• EXERCISE INSTRUCTIONS
Output only the line that contains "npm i react-router-dom" and the lines after it, all verbatim, through the last one below.
::::
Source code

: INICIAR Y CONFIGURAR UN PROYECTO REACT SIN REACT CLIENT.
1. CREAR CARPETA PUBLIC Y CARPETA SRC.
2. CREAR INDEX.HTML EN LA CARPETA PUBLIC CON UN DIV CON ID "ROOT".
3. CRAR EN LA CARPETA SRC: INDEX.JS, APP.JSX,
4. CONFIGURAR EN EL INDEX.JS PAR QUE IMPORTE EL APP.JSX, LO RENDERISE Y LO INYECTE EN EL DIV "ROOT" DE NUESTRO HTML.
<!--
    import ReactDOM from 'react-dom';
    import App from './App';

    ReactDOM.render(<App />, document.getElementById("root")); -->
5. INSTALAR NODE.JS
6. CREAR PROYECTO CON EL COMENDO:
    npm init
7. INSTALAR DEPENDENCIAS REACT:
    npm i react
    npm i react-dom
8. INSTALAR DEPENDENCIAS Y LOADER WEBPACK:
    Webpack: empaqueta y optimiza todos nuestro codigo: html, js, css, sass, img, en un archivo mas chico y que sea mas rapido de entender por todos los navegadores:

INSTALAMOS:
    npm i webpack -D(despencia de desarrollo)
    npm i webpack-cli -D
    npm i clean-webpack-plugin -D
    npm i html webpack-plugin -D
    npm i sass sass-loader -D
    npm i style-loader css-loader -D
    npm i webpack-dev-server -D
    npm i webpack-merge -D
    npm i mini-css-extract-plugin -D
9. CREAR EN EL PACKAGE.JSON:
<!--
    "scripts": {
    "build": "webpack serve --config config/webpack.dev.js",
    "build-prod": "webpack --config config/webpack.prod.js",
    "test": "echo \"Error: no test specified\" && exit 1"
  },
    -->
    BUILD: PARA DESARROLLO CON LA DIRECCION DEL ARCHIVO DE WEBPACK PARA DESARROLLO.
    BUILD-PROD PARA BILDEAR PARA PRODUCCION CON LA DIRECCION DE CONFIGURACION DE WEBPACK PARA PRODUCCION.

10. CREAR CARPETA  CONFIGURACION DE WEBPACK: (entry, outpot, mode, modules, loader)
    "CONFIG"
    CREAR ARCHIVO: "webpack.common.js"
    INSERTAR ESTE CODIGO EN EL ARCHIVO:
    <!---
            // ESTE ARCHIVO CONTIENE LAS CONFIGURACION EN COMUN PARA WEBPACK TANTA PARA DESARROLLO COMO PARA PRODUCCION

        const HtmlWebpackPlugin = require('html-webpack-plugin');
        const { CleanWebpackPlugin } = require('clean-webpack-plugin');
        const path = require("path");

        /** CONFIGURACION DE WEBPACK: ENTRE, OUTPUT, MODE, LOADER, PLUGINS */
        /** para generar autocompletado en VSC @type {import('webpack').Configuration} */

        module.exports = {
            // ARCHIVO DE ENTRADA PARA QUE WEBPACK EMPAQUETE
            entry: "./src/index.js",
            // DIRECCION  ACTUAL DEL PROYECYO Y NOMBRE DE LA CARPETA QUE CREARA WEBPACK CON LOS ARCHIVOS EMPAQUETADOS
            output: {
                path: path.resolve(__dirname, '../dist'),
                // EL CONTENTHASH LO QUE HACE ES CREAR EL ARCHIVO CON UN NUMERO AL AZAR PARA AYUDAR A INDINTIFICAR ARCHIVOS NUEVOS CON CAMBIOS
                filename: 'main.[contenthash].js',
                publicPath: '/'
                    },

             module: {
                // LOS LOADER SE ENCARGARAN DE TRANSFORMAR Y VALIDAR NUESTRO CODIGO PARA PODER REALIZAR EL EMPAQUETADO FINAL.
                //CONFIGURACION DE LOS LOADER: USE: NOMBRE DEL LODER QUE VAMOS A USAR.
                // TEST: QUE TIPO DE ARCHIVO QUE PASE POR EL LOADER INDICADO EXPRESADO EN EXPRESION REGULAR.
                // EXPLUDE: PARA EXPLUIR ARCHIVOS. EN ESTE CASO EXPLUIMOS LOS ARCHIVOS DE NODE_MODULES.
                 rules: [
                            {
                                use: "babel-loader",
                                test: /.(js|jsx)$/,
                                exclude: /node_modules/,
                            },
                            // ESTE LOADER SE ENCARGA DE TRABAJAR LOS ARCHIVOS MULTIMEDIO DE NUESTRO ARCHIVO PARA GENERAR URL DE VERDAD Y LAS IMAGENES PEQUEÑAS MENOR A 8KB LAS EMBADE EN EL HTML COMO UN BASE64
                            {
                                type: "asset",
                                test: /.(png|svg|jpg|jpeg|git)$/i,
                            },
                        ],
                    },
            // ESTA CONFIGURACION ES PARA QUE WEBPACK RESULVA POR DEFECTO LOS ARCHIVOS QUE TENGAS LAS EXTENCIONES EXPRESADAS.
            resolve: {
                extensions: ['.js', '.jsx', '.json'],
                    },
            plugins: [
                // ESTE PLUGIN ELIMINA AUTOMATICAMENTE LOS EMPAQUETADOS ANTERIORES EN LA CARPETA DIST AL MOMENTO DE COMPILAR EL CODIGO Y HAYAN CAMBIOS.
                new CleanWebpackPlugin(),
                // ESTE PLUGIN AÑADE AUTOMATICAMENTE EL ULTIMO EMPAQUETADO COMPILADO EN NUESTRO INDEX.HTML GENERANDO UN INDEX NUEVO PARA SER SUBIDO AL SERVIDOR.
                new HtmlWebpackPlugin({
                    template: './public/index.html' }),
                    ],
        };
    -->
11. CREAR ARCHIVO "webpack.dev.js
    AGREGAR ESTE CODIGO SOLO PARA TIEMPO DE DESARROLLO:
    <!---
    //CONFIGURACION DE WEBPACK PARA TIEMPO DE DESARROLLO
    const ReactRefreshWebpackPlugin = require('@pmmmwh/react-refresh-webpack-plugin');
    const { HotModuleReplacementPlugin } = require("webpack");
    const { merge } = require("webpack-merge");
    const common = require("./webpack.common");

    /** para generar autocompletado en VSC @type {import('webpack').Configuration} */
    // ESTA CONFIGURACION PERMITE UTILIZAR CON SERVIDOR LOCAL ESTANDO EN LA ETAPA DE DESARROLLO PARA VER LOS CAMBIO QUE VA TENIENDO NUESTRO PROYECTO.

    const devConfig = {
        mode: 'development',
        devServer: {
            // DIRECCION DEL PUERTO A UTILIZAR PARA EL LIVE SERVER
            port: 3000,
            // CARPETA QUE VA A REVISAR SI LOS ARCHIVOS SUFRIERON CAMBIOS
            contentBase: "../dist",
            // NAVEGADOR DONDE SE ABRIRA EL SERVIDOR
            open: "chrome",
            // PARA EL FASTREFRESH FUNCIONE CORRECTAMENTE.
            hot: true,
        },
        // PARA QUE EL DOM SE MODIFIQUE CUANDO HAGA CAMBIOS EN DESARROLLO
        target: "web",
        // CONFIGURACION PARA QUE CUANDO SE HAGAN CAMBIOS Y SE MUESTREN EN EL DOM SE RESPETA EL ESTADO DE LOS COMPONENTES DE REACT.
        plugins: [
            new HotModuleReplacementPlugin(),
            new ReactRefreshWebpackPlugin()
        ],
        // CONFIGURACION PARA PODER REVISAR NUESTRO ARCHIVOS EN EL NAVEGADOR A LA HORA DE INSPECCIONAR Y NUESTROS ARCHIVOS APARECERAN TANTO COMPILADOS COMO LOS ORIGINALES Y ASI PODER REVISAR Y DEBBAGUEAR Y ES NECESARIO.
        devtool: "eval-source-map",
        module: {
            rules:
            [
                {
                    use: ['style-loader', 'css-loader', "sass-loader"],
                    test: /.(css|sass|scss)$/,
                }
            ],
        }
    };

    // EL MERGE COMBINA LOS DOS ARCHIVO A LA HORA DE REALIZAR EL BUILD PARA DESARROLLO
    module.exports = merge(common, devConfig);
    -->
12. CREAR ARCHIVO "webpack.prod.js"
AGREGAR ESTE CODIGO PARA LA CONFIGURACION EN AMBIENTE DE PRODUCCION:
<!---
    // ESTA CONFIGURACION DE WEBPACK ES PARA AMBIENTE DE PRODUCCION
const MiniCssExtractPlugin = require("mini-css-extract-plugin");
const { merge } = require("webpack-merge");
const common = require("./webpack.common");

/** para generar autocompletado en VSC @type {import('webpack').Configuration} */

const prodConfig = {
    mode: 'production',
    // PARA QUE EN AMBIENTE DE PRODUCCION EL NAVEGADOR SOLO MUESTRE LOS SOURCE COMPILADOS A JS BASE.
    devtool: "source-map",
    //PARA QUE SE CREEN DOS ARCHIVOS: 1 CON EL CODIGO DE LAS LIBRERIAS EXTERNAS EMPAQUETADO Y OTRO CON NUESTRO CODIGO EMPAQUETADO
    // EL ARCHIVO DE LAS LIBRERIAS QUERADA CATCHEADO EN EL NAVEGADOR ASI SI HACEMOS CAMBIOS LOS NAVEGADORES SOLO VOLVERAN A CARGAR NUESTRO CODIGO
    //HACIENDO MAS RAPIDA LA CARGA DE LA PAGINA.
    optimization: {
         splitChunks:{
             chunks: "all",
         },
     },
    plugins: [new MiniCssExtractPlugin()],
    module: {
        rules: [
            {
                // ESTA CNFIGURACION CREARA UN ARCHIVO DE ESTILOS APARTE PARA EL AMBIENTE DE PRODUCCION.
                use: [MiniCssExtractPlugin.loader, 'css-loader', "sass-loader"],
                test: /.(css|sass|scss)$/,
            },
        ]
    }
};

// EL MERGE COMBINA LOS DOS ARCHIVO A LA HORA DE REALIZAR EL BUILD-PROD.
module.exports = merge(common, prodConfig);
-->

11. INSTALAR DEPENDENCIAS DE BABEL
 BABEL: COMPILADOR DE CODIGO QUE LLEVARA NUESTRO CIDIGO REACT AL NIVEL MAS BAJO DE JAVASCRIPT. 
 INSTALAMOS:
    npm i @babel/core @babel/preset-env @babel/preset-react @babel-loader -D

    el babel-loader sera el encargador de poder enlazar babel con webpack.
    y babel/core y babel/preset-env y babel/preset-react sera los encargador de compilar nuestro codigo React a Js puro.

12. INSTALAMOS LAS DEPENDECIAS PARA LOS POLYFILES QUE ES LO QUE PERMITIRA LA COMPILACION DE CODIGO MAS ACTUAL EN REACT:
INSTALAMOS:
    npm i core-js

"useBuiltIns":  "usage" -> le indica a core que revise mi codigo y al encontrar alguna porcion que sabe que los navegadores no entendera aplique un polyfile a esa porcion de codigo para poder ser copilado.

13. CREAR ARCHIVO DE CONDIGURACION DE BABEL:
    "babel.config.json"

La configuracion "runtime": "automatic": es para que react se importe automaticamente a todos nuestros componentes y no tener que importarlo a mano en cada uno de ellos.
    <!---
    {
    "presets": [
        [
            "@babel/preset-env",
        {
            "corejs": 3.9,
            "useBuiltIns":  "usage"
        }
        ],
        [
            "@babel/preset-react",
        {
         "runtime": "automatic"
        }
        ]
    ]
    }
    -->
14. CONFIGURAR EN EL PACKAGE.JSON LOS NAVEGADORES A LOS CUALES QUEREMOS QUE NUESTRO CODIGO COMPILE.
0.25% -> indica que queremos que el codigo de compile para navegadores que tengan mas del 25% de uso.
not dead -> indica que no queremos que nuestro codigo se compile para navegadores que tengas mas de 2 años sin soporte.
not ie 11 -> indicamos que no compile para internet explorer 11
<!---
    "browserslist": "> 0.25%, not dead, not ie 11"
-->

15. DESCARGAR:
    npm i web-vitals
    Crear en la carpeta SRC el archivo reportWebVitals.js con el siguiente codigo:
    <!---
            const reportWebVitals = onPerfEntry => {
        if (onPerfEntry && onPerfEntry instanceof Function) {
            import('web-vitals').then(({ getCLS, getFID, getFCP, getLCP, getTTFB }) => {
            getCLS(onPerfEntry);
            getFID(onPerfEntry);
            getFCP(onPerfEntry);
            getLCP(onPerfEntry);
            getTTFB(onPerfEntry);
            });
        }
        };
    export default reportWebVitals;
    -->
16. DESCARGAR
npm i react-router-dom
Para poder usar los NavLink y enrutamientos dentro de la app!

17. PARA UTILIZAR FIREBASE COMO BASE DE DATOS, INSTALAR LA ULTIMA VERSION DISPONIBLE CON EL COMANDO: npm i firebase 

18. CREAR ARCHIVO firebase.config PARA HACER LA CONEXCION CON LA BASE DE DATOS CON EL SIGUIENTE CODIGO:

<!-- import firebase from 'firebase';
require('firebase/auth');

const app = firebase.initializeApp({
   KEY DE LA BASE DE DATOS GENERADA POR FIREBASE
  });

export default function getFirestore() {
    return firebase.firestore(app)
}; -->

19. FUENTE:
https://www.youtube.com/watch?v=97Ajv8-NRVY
::::
• SOLUTION FOR THIS TASK
npm i react-router-dom
Para poder usar los NavLink y enrutamientos dentro de la app!

17. PARA UTILIZAR FIREBASE COMO BASE DE DATOS, INSTALAR LA ULTIMA VERSION DISPONIBLE CON EL COMANDO: npm i firebase 

18. CREAR ARCHIVO firebase.config PARA HACER LA CONEXCION CON LA BASE DE DATOS CON EL SIGUIENTE CODIGO:

<!-- import firebase from 'firebase';
require('firebase/auth');

const app = firebase.initializeApp({
   KEY DE LA BASE DE DATOS GENERADA POR FIREBASE
  });

export default function getFirestore() {
    return firebase.firestore(app)
}; -->

19. FUENTE:
https://www.youtube.com/watch?v=97Ajv8-NRVY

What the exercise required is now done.